Political parties are sometimes envisioned as organizations constructed on the basis of popular opinion and which aid the people in making their will felt in a more effective manner. Actually, I’m not really sure who still envisions them in this way, but I can only assume that since they continue to exist, someone must. At any rate, in practice they are nothing more than machines which concentrate and organize investment dollars in such a way as to make sure that these investors receive a maximum return for their trouble. The best description of how this actually works is found in a book by Thomas Ferguson called Golden Rule: The Investment Theory of Party Competition and the Logic of Money-Driven Political Systems. He explains his theory as follows:

“[Political parties] are organizations composed of blocs of major investors who come together to advance favored candidates in order to control the state. They do this through direct cash contributions and by providing organizational support through the making available of sources of contacts, fundraisers and institutional legitimization. Candidates are invested in like stocks. For them electoral success is dependent on establishing the broadest base of elite support. Candidates who have best internalized investor values see their ‘portfolios’ grow exponentially at the expense of candidates who have not internalized these values. So what you have is a filtering system in which only the most indoctrinated and business friendly of the intellectual class advance to state power. The higher you go up the ladder the more you’ve appealed to elite interests. Representatives of the major investors are also often chosen to fill political appointments after a favored candidate has achieved office. This political-economic model helps explain why the state largely functions to serve elite business interests on the domestic and international stages.”

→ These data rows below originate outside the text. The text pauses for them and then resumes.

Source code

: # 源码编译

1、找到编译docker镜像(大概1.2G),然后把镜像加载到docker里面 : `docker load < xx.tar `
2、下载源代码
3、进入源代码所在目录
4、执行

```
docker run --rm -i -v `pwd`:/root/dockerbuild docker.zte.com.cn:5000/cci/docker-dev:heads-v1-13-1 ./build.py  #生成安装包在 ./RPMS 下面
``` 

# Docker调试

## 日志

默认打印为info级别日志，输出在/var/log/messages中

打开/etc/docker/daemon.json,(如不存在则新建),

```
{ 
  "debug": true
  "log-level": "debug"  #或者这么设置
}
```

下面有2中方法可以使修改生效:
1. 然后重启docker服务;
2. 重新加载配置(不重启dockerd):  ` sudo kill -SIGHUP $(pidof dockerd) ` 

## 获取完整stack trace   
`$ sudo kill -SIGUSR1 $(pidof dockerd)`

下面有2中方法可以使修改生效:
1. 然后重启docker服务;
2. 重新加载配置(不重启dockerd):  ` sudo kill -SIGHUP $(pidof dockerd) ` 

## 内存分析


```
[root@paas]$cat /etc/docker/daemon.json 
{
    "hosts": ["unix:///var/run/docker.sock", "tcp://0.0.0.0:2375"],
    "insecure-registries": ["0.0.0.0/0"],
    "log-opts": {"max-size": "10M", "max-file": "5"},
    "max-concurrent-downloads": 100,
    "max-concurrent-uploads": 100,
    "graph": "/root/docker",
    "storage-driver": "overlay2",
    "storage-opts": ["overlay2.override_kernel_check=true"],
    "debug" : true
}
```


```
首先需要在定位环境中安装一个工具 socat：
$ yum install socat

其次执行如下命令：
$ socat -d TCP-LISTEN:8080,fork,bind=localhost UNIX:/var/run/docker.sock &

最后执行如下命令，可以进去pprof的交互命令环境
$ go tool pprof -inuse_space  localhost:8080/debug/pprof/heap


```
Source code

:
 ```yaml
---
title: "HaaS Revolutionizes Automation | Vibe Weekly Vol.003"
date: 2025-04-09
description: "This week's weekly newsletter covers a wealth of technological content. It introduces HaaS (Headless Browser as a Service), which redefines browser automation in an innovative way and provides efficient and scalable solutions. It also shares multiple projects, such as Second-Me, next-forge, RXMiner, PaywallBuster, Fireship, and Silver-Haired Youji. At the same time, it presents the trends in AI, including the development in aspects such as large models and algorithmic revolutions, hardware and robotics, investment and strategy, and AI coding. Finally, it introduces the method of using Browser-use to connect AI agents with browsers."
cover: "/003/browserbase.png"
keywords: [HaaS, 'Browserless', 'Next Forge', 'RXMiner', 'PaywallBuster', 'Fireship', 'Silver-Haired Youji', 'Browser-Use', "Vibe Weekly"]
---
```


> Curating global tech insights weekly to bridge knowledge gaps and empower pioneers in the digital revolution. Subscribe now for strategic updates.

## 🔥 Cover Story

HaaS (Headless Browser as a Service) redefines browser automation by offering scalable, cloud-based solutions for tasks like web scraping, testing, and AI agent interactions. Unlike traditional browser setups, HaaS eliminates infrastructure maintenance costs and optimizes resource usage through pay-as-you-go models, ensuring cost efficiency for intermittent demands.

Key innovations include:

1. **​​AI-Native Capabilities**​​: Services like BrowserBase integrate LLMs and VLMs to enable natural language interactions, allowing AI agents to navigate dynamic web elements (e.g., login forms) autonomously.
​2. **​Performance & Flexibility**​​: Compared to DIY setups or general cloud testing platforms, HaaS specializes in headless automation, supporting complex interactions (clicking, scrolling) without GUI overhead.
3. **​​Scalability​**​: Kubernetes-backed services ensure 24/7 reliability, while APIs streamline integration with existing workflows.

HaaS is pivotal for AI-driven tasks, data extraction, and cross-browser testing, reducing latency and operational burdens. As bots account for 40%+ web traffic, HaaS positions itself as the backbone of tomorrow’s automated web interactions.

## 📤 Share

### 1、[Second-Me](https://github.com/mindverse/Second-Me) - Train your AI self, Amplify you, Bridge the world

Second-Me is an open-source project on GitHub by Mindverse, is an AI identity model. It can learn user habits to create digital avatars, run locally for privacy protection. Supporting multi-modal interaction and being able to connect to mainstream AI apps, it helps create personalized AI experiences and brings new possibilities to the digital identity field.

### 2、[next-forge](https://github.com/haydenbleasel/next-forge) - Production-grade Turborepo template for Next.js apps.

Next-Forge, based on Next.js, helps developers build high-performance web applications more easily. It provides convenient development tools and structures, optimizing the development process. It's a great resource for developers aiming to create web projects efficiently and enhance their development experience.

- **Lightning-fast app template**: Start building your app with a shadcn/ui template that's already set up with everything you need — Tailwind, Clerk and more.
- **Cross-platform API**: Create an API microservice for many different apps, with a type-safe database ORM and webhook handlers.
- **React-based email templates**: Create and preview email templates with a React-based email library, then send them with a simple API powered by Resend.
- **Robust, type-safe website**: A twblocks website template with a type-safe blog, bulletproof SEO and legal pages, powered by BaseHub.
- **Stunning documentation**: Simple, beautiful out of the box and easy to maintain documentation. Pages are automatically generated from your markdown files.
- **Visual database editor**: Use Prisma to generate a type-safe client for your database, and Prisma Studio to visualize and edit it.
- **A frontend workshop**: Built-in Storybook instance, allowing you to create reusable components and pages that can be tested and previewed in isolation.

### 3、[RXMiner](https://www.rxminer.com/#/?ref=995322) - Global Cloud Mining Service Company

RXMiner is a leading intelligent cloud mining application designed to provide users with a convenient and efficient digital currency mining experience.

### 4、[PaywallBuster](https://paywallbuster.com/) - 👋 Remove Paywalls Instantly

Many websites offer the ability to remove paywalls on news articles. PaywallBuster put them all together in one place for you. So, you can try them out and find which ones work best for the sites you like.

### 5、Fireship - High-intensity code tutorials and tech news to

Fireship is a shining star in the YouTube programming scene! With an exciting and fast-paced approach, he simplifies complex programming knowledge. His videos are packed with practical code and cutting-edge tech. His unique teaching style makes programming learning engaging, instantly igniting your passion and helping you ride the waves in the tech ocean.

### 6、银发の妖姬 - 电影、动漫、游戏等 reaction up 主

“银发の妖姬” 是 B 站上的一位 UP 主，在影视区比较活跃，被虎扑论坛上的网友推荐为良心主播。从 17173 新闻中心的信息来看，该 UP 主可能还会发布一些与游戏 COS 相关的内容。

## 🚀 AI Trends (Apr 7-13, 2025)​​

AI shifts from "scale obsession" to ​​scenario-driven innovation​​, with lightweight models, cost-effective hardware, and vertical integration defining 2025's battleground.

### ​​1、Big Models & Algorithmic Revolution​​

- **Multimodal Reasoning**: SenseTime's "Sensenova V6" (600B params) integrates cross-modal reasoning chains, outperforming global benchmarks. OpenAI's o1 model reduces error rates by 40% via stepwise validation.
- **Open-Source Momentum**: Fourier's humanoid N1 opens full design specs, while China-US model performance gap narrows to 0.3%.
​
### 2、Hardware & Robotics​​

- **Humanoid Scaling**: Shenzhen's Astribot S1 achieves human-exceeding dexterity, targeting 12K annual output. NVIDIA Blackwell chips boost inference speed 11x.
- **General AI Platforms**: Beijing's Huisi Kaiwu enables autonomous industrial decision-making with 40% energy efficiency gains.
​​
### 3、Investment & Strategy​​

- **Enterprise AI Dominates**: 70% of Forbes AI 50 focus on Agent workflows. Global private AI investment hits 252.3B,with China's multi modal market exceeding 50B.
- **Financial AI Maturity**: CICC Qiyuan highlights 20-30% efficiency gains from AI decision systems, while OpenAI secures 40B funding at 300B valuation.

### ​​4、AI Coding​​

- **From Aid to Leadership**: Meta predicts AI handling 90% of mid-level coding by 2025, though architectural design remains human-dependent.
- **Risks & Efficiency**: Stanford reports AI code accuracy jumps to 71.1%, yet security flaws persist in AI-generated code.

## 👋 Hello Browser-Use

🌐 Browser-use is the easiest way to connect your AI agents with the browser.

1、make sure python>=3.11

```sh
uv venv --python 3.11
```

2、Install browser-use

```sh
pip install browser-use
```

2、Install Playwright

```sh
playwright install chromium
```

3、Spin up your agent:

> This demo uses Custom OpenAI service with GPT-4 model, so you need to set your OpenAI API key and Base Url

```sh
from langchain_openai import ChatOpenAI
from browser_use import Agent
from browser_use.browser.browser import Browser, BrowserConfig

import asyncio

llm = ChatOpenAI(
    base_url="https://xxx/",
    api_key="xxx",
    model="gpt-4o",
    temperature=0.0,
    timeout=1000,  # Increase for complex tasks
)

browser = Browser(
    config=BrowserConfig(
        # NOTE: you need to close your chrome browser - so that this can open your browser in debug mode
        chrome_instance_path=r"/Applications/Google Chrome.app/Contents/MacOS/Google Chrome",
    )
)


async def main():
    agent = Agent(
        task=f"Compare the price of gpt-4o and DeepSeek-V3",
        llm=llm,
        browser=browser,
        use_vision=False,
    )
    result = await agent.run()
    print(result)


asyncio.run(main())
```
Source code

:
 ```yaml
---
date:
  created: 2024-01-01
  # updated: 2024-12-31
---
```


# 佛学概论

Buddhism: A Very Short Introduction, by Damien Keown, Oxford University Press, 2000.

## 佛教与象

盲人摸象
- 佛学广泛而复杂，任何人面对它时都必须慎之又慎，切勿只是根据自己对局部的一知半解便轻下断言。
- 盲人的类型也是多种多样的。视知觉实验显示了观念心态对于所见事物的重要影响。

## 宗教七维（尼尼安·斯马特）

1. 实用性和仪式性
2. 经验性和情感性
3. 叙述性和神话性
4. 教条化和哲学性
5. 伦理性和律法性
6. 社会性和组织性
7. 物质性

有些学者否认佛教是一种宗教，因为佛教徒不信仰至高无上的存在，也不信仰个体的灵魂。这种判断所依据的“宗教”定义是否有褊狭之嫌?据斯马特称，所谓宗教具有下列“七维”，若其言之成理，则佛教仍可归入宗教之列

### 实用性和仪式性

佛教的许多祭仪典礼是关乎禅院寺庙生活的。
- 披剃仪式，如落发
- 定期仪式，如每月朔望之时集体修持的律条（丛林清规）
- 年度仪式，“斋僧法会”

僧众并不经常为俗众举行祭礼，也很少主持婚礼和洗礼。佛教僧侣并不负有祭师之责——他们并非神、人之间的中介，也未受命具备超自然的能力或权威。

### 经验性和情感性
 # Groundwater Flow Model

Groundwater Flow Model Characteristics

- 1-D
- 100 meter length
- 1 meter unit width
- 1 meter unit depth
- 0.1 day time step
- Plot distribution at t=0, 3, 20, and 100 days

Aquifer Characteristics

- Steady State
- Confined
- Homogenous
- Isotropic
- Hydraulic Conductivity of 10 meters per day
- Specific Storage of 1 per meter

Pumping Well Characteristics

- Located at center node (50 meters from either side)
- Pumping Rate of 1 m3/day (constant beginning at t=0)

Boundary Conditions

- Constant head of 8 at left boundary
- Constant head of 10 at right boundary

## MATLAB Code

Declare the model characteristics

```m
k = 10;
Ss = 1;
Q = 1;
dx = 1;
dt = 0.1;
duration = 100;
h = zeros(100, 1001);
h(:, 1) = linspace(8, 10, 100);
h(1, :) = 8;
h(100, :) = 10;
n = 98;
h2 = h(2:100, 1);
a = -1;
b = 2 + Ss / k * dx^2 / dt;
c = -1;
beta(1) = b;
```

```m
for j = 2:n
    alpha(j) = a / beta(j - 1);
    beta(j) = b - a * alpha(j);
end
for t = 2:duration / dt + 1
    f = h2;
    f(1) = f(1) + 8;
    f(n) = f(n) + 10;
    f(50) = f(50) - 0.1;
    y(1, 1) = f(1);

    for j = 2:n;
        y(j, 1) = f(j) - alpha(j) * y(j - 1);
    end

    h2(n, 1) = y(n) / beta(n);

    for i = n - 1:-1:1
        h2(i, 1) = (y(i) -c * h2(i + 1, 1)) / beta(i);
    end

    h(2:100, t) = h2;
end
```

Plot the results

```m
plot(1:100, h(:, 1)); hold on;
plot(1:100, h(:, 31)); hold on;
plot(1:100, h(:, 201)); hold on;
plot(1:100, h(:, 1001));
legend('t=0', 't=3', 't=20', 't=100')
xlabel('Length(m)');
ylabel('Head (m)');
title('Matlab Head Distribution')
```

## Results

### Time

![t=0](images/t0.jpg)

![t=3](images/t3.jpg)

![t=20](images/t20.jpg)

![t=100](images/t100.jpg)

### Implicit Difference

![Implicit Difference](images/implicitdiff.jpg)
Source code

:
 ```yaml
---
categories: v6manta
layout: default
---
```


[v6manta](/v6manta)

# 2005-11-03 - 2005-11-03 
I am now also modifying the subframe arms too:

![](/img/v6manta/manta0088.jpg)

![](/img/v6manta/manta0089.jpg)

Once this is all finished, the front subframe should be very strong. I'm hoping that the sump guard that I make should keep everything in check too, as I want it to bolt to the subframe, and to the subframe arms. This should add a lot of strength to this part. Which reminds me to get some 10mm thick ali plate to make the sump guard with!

This should, in large part, explain the phenomenon of ‘revolving door’ politics, where government agencies tasked with the regulation of certain industries wind up being managed by former employees of the business they are tasked with regulating. For example, an FDA appointment may go to the ex-CEO of a major dairy collective, and this ex-CEO will then be the one responsible for enforcing the law against the company which he just left, and which no doubt funded his campaign and got him the appointment. Needless to say, this turns government agencies into nothing more than another branch of the industry. And this is why food legislation, if it hurts anyone in the industry, usually hurts the smallest members and helps the largest. For example, the laws requiring the pasteurization of milk, and deeming raw milk ‘inherently dangerous,’ despite its unpasteurized use since the beginning of time. Pasteurization equipment is a product of large-scale industry. It is necessary only in this context due to the unsanitary conditions of machine-production, and was invented by these industries as a result of their need. Thus, when it a law comes into force that says that this immensely expensive technology must be used by everyone, it only affects the small producers do not need pasteurization and cannot afford it. They cannot survive, and are bought out. The FDA turns out to be little more than a form of legal muscle for the benefit of big business. Yes, government agencies of this kind have legitimate purposes, and it wouldn’t be wise to throw the baby out with the bathwater, but this “regulatory capture” is a very real problem and ought not to be allowed to fly under the radar any longer.

In addition to what has been said above, Ferguson’s investment model explains other problems as well, such as why those issues which should be center stage in public debates are so often prevented from ever seeing the light of day:

“So what would we expect from a system like this? One thing we would expect is that on issues which the public cares about but on which there is cross-party investor agreement no party competition will take place. That means that the issues the public is most interested in will not appear on the agenda.”

When you own the theatre, and you pay the actors, you get to write the script. If you allow the audience to vote on the ending, they may thrill at the sense of involvement it brings them, but the climax will have already been arranged.